Now there are a few assumptions that this paradigm makes. This assumes that grammaticality is not a binary function. It is not the case that the goodness or badness of a sentence can be a yes or no response. Instead, it takes the view that grammaticality is a graded variable. By using numbers (and therefore a scalar variable), one can say that one sentence is good, another sentence is slightly bad, and another one be very bad. It is not always the case that sentences are bad just because they violate some prescriptive assumption.
Anyway, the experimental design that I made involved four different types of filler items, and each of these fillers had a good version and a bad version. Each of these four filler types correspond to different syntactic constructions. The sentences were either good or bad because they would be violating some syntactic constraint, for example, subject-verb agreement or number agreement. These two agreement types are uncontroversial in the literature: if there is a disagreement, then the sentence becomes wrong.

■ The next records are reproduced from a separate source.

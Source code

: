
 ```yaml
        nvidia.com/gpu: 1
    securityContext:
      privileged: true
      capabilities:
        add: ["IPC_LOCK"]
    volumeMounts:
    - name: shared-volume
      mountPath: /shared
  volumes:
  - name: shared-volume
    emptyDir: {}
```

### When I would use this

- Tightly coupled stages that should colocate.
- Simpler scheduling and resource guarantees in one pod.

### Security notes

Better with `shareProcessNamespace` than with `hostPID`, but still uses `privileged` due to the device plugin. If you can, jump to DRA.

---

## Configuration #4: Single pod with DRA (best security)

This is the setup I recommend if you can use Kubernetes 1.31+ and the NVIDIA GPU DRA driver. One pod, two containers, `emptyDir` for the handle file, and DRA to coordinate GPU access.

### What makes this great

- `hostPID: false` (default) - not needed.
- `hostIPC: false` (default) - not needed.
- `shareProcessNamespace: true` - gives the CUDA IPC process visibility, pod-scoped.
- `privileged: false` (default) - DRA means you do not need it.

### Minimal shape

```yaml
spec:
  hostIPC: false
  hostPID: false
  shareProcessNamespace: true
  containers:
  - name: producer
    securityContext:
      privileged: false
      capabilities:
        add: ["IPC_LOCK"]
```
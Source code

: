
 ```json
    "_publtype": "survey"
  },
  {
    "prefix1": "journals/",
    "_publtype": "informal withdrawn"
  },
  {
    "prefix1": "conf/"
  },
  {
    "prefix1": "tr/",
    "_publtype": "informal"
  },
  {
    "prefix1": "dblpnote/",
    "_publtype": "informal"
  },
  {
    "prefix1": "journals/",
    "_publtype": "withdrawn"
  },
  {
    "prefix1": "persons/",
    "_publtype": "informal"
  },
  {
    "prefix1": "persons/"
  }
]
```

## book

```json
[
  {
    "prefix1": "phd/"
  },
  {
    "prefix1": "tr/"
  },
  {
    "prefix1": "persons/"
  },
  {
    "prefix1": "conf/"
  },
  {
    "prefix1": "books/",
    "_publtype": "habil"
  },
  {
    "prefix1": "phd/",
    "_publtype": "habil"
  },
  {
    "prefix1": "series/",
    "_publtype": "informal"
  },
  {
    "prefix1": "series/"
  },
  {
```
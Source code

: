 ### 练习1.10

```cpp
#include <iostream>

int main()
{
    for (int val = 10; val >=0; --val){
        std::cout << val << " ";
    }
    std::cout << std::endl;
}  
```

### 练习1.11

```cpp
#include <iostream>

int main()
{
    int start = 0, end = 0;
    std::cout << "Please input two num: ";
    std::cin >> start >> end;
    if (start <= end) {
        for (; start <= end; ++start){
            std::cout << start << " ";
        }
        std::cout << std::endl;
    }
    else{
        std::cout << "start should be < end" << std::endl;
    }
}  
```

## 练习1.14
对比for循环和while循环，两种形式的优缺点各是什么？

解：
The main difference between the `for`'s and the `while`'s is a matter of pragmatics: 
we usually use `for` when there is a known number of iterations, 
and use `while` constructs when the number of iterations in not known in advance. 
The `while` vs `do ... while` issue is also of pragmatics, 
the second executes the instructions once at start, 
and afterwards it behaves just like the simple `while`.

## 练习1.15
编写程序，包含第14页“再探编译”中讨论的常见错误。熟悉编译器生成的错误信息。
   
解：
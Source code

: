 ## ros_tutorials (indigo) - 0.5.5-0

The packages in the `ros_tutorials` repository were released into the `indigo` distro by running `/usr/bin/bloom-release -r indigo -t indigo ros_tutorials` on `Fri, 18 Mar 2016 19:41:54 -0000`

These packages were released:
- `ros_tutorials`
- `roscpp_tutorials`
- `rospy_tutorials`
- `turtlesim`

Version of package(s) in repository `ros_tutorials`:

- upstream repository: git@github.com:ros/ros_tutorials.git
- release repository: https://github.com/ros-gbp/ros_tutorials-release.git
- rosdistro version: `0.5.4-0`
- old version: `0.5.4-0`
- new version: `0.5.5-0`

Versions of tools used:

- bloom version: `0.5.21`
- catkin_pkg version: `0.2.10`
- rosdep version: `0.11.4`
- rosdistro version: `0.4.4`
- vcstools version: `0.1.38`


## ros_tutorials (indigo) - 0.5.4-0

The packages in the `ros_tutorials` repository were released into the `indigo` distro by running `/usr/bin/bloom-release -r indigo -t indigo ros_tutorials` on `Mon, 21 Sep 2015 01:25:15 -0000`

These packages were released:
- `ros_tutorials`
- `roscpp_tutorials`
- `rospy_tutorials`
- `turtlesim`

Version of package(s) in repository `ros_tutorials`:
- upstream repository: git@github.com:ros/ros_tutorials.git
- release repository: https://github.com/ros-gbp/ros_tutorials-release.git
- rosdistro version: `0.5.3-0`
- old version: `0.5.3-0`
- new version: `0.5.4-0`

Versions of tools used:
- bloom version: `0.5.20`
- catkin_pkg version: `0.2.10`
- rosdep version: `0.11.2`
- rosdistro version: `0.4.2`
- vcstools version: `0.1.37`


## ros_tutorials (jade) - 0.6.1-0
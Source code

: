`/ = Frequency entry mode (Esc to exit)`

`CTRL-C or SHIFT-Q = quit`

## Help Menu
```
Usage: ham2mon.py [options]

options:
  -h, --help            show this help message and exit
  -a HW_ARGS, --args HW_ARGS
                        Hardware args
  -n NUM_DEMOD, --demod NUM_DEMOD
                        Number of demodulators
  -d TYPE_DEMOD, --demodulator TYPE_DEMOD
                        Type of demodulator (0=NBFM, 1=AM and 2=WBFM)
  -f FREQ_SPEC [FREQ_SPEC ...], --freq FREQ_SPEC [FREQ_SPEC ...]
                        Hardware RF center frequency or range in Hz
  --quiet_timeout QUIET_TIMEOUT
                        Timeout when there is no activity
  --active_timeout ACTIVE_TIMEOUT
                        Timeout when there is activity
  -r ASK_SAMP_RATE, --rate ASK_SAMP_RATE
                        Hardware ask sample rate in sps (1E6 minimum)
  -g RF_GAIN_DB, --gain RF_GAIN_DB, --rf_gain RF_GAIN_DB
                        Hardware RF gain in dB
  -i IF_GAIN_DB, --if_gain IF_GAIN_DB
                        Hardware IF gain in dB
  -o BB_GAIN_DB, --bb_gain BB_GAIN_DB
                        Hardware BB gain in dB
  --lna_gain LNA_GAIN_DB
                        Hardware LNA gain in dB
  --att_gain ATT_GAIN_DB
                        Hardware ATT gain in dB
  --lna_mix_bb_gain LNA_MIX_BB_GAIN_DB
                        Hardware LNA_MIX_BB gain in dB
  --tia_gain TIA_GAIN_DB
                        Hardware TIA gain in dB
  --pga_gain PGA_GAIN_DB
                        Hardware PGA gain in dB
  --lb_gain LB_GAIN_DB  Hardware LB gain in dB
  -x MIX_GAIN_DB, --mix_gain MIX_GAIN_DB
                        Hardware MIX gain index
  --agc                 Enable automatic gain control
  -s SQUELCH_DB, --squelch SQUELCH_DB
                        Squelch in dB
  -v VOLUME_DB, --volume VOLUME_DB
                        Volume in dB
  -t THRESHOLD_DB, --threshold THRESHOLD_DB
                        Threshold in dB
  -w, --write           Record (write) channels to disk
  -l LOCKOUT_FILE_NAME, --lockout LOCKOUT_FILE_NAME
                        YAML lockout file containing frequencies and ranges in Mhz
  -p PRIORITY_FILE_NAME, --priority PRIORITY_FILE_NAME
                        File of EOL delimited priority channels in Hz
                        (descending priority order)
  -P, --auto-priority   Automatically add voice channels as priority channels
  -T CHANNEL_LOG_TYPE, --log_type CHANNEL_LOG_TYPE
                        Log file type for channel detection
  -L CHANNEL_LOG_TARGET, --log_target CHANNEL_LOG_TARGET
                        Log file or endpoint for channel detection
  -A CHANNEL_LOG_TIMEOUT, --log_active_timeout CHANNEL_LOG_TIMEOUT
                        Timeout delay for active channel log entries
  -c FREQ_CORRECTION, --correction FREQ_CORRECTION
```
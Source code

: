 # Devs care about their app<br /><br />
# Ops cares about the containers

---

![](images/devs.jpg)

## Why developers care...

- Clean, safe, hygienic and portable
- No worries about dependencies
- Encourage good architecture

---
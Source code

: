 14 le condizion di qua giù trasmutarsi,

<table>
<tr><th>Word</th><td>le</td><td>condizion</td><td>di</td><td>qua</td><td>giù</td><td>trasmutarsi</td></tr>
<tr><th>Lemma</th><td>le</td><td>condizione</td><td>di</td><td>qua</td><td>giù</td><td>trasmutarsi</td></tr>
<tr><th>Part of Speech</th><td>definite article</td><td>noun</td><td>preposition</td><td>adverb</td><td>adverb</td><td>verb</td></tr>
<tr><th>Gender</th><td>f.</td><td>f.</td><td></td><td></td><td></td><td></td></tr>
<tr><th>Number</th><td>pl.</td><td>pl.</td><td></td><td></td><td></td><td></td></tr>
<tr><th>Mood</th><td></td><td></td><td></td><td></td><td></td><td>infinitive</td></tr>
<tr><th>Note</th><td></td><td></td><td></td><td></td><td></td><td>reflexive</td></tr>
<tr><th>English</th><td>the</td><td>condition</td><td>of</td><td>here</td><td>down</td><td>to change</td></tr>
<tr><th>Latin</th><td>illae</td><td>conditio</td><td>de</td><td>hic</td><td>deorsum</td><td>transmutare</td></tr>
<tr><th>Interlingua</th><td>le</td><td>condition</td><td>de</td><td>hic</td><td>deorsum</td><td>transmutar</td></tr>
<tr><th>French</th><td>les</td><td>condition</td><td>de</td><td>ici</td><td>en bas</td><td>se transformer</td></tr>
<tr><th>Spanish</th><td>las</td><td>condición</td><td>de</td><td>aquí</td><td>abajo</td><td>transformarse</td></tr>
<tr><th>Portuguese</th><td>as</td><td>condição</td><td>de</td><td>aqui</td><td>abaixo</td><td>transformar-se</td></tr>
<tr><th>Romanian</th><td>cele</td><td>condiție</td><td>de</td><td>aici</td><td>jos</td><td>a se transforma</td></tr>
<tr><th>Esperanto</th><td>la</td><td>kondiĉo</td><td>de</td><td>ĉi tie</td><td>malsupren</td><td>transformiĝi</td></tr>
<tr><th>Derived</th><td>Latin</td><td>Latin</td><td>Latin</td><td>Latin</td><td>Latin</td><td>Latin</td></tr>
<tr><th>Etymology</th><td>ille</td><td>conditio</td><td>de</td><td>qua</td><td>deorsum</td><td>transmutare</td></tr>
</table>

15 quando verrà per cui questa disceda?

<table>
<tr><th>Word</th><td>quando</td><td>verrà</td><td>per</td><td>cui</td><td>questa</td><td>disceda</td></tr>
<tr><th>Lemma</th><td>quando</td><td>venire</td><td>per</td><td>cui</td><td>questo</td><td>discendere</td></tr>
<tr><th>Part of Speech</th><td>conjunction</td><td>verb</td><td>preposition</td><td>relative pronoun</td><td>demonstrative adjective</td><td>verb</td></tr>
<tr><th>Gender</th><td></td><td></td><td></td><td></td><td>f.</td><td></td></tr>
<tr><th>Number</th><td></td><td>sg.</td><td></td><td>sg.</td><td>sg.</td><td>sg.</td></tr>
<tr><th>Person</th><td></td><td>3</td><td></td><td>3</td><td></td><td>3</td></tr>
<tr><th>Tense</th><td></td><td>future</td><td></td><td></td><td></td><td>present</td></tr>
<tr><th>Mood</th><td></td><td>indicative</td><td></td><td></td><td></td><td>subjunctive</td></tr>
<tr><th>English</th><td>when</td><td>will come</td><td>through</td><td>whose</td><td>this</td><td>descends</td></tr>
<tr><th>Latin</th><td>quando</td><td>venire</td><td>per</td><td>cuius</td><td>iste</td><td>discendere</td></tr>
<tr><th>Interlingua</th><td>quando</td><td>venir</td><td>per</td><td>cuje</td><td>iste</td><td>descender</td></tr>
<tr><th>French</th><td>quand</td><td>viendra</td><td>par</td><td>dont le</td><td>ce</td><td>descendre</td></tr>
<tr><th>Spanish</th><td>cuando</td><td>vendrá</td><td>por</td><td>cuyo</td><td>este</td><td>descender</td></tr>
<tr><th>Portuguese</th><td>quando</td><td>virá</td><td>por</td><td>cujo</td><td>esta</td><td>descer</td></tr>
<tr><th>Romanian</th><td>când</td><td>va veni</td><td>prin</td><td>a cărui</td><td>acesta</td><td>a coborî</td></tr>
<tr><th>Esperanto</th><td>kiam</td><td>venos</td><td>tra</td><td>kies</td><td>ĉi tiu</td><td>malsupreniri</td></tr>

Now, why do I have these fillers? Well, they serve a purpose. One purpose is that it hides as much as it can the real items in the experiment. The thing is, if the person realizes that there is a pattern in the items, then one can possibly strategize in one's responses and so the response isn't automatic anymore: the response isn't done on the fly. So there are fillers that are designed to distract the participant from finding out which items are the real test items.
Another purpose of the fillers that I had was to make sure that people are paying attention. The thing is, they are being paid a small amount of money in the experiment, and they might as well come in with a could-care-less attitude and then just plug in random numbers without even thinking about the directions. Thus, if they respond to the filler items the same way, regardless if they were good or bad fillers, then that means that they were not paying attention to the task.
So, I had to compare the means of the good and bad fillers. I had to conduct four different T-tests for every participant, since there are four filler types. If they come out as significant in at least 3 out of 4 filler types, then I will retain the participant. If they only come out as significant in just 2 types or less, then I will drop the participant and discard the data garnered from that participant. That is a way in checking whether the participant is actually doing what you want them to do or not.
So yeah, comparing the means involves executing T-tests, but last weekend, I was not able to make the software package to read my data. Weird. But now, I got help from someone, and I was able to make it work. Due to that, we're dropping a few people from the study, about 4, since they didn't show evidence that they were actually paying attention to the task.